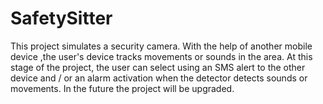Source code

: # SafetySitter

This project simulates a security camera.
With the help of another mobile device ,the user's device tracks movements or sounds in the area.
At this stage of the project, the user can select using an SMS alert to the other device and / or an alarm activation when the detector detects sounds or movements.
In the future the project will be upgraded.
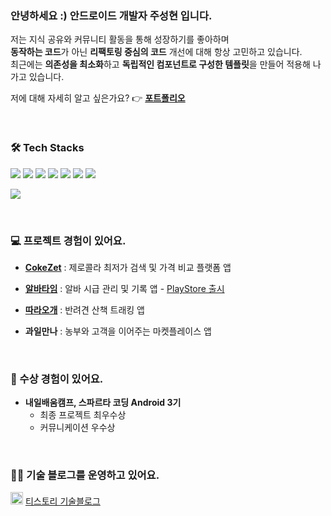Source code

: ### 안녕하세요 :) 안드로이드 개발자 주성현 입니다.

저는 지식 공유와 커뮤니티 활동을 통해 성장하기를 좋아하며
<br>
**동작하는 코드**가 아닌 **리팩토링 중심의 코드** 개선에 대해 항상 고민하고 있습니다.
<br>
최근에는 **의존성을 최소화**하고 **독립적인 컴포넌트로 구성한 템플릿**을 만들어 적용해 나가고 있습니다.
<br>

저에 대해 자세히 알고 싶은가요? 👉 **[포트폴리오](https://juco-io.notion.site/1d35430a43d18027910ee11ea3a87c9a)**
<br>

<br>

### 🛠 Tech Stacks

<p align="left">
  <img src="https://img.shields.io/badge/Kotlin-7F52FF?style=flat-square&logo=Kotlin&logoColor=white"/>
  <img src="https://img.shields.io/badge/AndroidStudio-3DDC84?style=flat-square&logo=Android&logoColor=white"/>
  <img src="https://img.shields.io/badge/Firebase-DD2C00?style=flat-square&logo=Firebase&logoColor=white"/>
<!--   <img src="https://img.shields.io/badge/AdMob-FFCC00?style=flat-square&logo=AdMob&logoColor=white"/> -->
  <img src="https://img.shields.io/badge/Git-F05032?style=flat-square&logo=Git&logoColor=white"/>
  <img src="https://img.shields.io/badge/GitHub-000000?style=flat-square&logo=GitHub&logoColor=white"/>
<!--   <img src="https://img.shields.io/badge/GitHub%20Actions-2088FF?style=flat-square&logo=GitHub%20Actions&logoColor=white"/> -->
  <img src="https://img.shields.io/badge/Figma-9A48F1?style=flat-square&logo=Figma&logoColor=white"/>
  <img src="https://img.shields.io/badge/Postman-FF6C37?style=flat-square&logo=Postman&logoColor=white"/>
   <div><a href="https://solved.ac/profile/wntjdgus99"> <img src="https://github-readme-solvedac.hyp3rflow.vercel.app/api/?handle=wntjdgus99"></a></div>
</p>

<br>

### 💻 프로젝트 경험이 있어요.

- **[CokeZet](https://github.com/CokeZet/CokeZet_Android)** : 제로콜라 최저가 검색 및 가격 비교 플랫폼 앱

- **[알바타임](https://github.com/IamJuco/alba-time)** : 알바 시급 관리 및 기록 앱 - [PlayStore 출시](https://play.google.com/store/apps/details?id=com.juco.albatime&hl=ko)
      
- **[따라오개](https://github.com/nbc-final-team2/ddaraogae)** : 반려견 산책 트래킹 앱

- **과일만나** : 농부와 고객을 이어주는 마켓플레이스 앱

<br>

### 🏅 수상 경험이 있어요.
- **내일배움캠프, 스파르타 코딩 Android 3기**
    - 최종 프로젝트 최우수상
    - 커뮤니케이션 우수상


 
 
<br>

### 🧑‍💻 기술 블로그를 운영하고 있어요.
<img src='https://i.namu.wiki/i/Jz0MFNR7_7LHx1Yda0Hy6929g3BD5fWmaARdUMMFPkFIAVC_ewY7BEcoIGhepmTKRBKmSxRSUBjI7pklIZLaAA.svg' width=20/> [티스토리 기술블로그](https://jucodingdev.tistory.com/)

EXERCISE DESCRIPTION. Reproduce each line of the records in which the word "user" appears.

EXERCISE RESULT.
With the help of another mobile device ,the user's device tracks movements or sounds in the area.
At this stage of the project, the user can select using an SMS alert to the other device and / or an alarm activation when the detector detects sounds or movements.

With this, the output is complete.